When Theodora Gentleman employs Mona as a maid and companion for her sick father (Alzheimer's) all is light and breezy.  Mona is employed under an agreement where if she doesn't work for Theodora then she must return to her native Morocco where poverty, a young child and a sick mother await. They hit it off straight away. But over time jealousy and paranoia take their hold and their relationship deteriorates - frighteningly so - to the point where one may actually commit murder. Or murders as the case may be.

This is one of those books that you can't carry on reading because it is too powerful but you can't leave it alone either. And while there's no happy ever after involved you will thoroughly enjoy it and become so involved you will want to shake either or both of them and scream at them "STOP! Look at what you've become!" but clearly you can't and they won't listen as they career towards unavoidable violent conflict.

What really worried me about this book is that the contract under which Mona is employed is actually a valid contract today and means such people can almost be treated, HERE in the UK, as slaves and that is worrying.

Political messages to one side, it's a thoroughly engaging read that will leave you moved, angry and just a little worried as to whether you could have been one of those characters.
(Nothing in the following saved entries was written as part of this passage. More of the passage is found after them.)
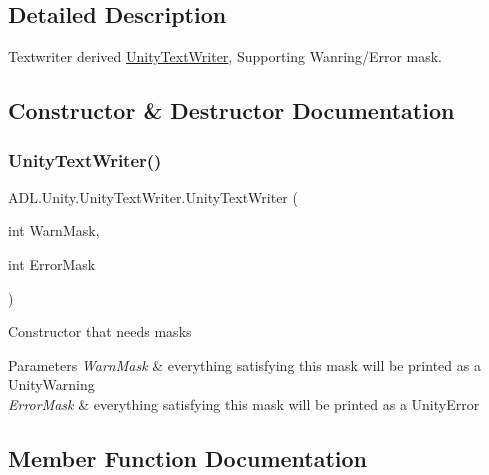 \subsection{Detailed Description}
Textwriter derived \mbox{\hyperlink{class_a_d_l_1_1_unity_1_1_unity_text_writer}{Unity\+Text\+Writer}}, Supporting Wanring/\+Error mask. 



\subsection{Constructor \& Destructor Documentation}
\mbox{\label{class_a_d_l_1_1_unity_1_1_unity_text_writer_ad037515e513a7f4c94d4cb2caf58b422}} 
\subsubsection{\texorpdfstring{Unity\+Text\+Writer()}{UnityTextWriter()}}
{\footnotesize\ttfamily A\+D\+L.\+Unity.\+Unity\+Text\+Writer.\+Unity\+Text\+Writer (\begin{DoxyParamCaption}\item[{int}]{Warn\+Mask,  }\item[{int}]{Error\+Mask }\end{DoxyParamCaption})}



Constructor that needs masks 


\begin{DoxyParams}{Parameters}
{\em Warn\+Mask} & everything satisfying this mask will be printed as a Unity\+Warning\\
\hline
{\em Error\+Mask} & everything satisfying this mask will be printed as a Unity\+Error\\
\hline
\end{DoxyParams}


\subsection{Member Function Documentation}
\mbox{\label{class_a_d_l_1_1_unity_1_1_unity_text_writer_ad62666e8a12f473f34780dbfdbc71975}} 
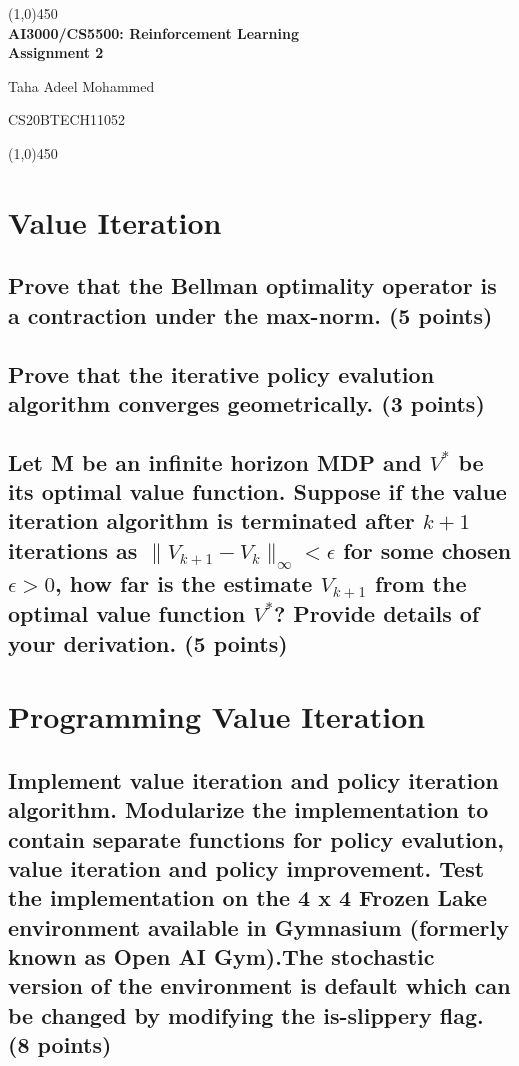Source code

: \documentclass{article}
\renewcommand{\author}{Taha Adeel Mohammed}
\newcommand{\rollnumber}{CS20BTECH11052}
\newcommand{\course}{AI3000/CS5500: Reinforcement Learning}
\newcommand{\assignment}{Assignment 2}
\renewcommand{\maketitle}{
	\begin{center}
		\line(1,0){450} \\
		\vspace*{1ex}
        \Large{\textbf{\course}} \\
        \Large{\textbf{\assignment}} \\
    \end{center}
	\large{\author}
	\begin{flushright}
		\vspace*{-5ex}
		\rollnumber \\
	\end{flushright}
	\begin{center}
		\vspace*{-1ex}
		\line(1,0){450}
	\end{center}
}
\begin{document}
\maketitle

\section{Value Iteration}

\subsection{Prove that the Bellman optimality operator is a contraction under the max-norm. (5 points)}



\subsection{Prove that the iterative policy evalution algorithm converges geometrically. (3 points)}



\subsection{Let M be an infinite horizon MDP and $V^*$ be its optimal value function. Suppose if the value iteration algorithm is terminated after $k + 1$ iterations as $\|V_{k+1} - V_k\|_\infty < \epsilon$ for some chosen $\epsilon > 0$, how far is the estimate $V_{k+1}$ from the optimal value function $V^*$? Provide details of your derivation. (5 points)}



\section{Programming Value Iteration}

\subsection{Implement value iteration and policy iteration algorithm. Modularize the implementation to contain separate functions for policy evalution, value iteration and policy improvement. Test the implementation on the 4 x 4 Frozen Lake environment available in Gymnasium (formerly known as Open AI Gym).The stochastic version of the environment is default which can be changed by modifying the is-slippery flag. (8 points)}
\end{document}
WriteNoteReviews review of The Darkening Hour

Skilled storytelling and clever characterisation made The Darkening Hour a thrilling pleasure to read. The story is told alternately through each woman’s perspective, sometimes re-telling the same incident, other times moving the story forward. The reader is always asking, “How reliable is this narrator? Can I trust her?” Gradually, the reader starts to see that one narrator is more unreliable and this realisation carries the story through to its dark conclusion.